Thursday, August 25, 2016

Brown Ambition


The other night I had a text exchange with a very good friend. We were catching up, like we normally do. She had an emergency at home with her husband's health that fortunately worked out for the best. And we started talking about productivity and submitting  material to various theatres.

She talked about how she was reframing rejections for herself. She had read an article that really helped her that talked about collecting rejections. She forwarded it to me and I read it. In the article, the author talks about how she decided instead of being bummed out by the number of literary rejections she was getting, she would now actively pursue her rejections. Because the more rejections she got, that meant the more she was putting herself out there. 

My approach to submissions is to send stuff out and forget about it. When I get a letter of rejection, then I remember that I had submitted somewhere. I instantly detach. My friend keeps track of when she's supposed to hear back about something - that keeps her motivated. We have two completely separate approaches. But each approach works for us. For me, focusing on a rejection - or collecting one - means that I'm thinking about the submission and waiting for an answer.
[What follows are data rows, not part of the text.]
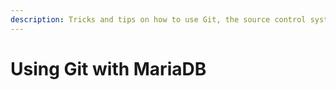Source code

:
 ```yaml
---
description: Tricks and tips on how to use Git, the source control system MariaDB uses
---
```


# Using Git with MariaDB

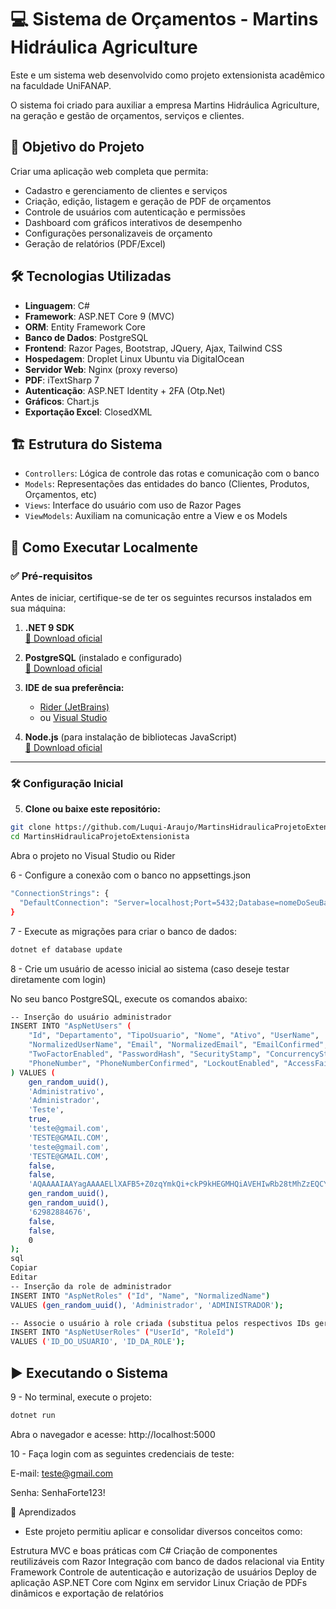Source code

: # 💻 Sistema de Orçamentos - Martins Hidráulica Agriculture

Este e um sistema web desenvolvido como projeto extensionista acadêmico na faculdade UniFANAP. 

O sistema foi criado para auxiliar a empresa Martins Hidráulica Agriculture, na geração e gestão de orçamentos, serviços e clientes.

## 🎯 Objetivo do Projeto

Criar uma aplicação web completa que permita:

- Cadastro e gerenciamento de clientes e serviços
- Criação, edição, listagem e geração de PDF de orçamentos
- Controle de usuários com autenticação e permissões
- Dashboard com gráficos interativos de desempenho
- Configurações personalizaveis de orçamento
- Geração de relatórios (PDF/Excel)

## 🛠️ Tecnologias Utilizadas

- **Linguagem**: C#
- **Framework**: ASP.NET Core 9 (MVC)
- **ORM**: Entity Framework Core
- **Banco de Dados**: PostgreSQL
- **Frontend**: Razor Pages, Bootstrap, JQuery, Ajax, Tailwind CSS
- **Hospedagem**: Droplet Linux Ubuntu via DigitalOcean
- **Servidor Web**: Nginx (proxy reverso)
- **PDF**: iTextSharp 7
- **Autenticação**: ASP.NET Identity + 2FA (Otp.Net)
- **Gráficos**: Chart.js
- **Exportação Excel**: ClosedXML

## 🏗️ Estrutura do Sistema

- `Controllers`: Lógica de controle das rotas e comunicação com o banco
- `Models`: Representações das entidades do banco (Clientes, Produtos, Orçamentos, etc)
- `Views`: Interface do usuário com uso de Razor Pages
- `ViewModels`: Auxiliam na comunicação entre a View e os Models

## 🚀 Como Executar Localmente

### ✅ Pré-requisitos

Antes de iniciar, certifique-se de ter os seguintes recursos instalados em sua máquina:

1. **.NET 9 SDK**  
   [🔗 Download oficial](https://dotnet.microsoft.com/download)

2. **PostgreSQL** (instalado e configurado)  
   [🔗 Download oficial](https://www.postgresql.org/download/)

3. **IDE de sua preferência:**  
   - [Rider (JetBrains)](https://www.jetbrains.com/rider/)  
   - ou [Visual Studio](https://visualstudio.microsoft.com/)

4. **Node.js** (para instalação de bibliotecas JavaScript)  
   [🔗 Download oficial](https://nodejs.org/)

---

### 🛠️ Configuração Inicial

5. **Clone ou baixe este repositório:**

```bash
git clone https://github.com/Luqui-Araujo/MartinsHidraulicaProjetoExtensionista.git
cd MartinsHidraulicaProjetoExtensionista
```

Abra o projeto no Visual Studio ou Rider

6 - Configure a conexão com o banco no appsettings.json

```bash
"ConnectionStrings": {
  "DefaultConnection": "Server=localhost;Port=5432;Database=nomeDoSeuBanco;User Id=usuario;Password=suaSenha;"
}
```

7 - Execute as migrações para criar o banco de dados:

```bash
dotnet ef database update
```

8 - Crie um usuário de acesso inicial ao sistema (caso deseje testar diretamente com login)

No seu banco PostgreSQL, execute os comandos abaixo:

```bash
-- Inserção do usuário administrador
INSERT INTO "AspNetUsers" (
    "Id", "Departamento", "TipoUsuario", "Nome", "Ativo", "UserName", 
    "NormalizedUserName", "Email", "NormalizedEmail", "EmailConfirmed",
    "TwoFactorEnabled", "PasswordHash", "SecurityStamp", "ConcurrencyStamp", 
    "PhoneNumber", "PhoneNumberConfirmed", "LockoutEnabled", "AccessFailedCount"
) VALUES (
    gen_random_uuid(),
    'Administrativo',
    'Administrador',
    'Teste',
    true,
    'teste@gmail.com',
    'TESTE@GMAIL.COM',
    'teste@gmail.com',
    'TESTE@GMAIL.COM',
    false,
    false,
    'AQAAAAIAAYagAAAAELlXAFB5+Z0zqYmkQi+ckP9kHEGMHQiAVEHIwRb28tMhZzEQCY22QAYYSdUqHcc5+A==',
    gen_random_uuid(),
    gen_random_uuid(),
    '62982884676',
    false,
    false,
    0
);
sql
Copiar
Editar
-- Inserção da role de administrador
INSERT INTO "AspNetRoles" ("Id", "Name", "NormalizedName") 
VALUES (gen_random_uuid(), 'Administrador', 'ADMINISTRADOR');

-- Associe o usuário à role criada (substitua pelos respectivos IDs gerados)
INSERT INTO "AspNetUserRoles" ("UserId", "RoleId") 
VALUES ('ID_DO_USUARIO', 'ID_DA_ROLE');
```

## ▶️ Executando o Sistema

9 - No terminal, execute o projeto:

```bash
dotnet run
```

Abra o navegador e acesse:
http://localhost:5000

10 - Faça login com as seguintes credenciais de teste:

E-mail: teste@gmail.com

Senha: SenhaForte123!

🧠 Aprendizados

- Este projeto permitiu aplicar e consolidar diversos conceitos como:
  
Estrutura MVC e boas práticas com C#
Criação de componentes reutilizáveis com Razor
Integração com banco de dados relacional via Entity Framework
Controle de autenticação e autorização de usuários
Deploy de aplicação ASP.NET Core com Nginx em servidor Linux
Criação de PDFs dinâmicos e exportação de relatórios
That would drive me personally crazy. I've got to be focused on the work ahead of me, regardless of the outcome. We chatted about our differences via text and I got a text back saying, "I wish I wasn't so ambitious."

Did my process of letting go of results mean I wasn't ambitious?

I had to think about that for a moment. I work hard and I compete on a professional level. I had my first professional staff job on a TV show this year. I'm working on a new play with my theatre company. I have a manager. I've been writing pilots. I am ambitious. But I'm not worried about the outcome. I'm worried about the work.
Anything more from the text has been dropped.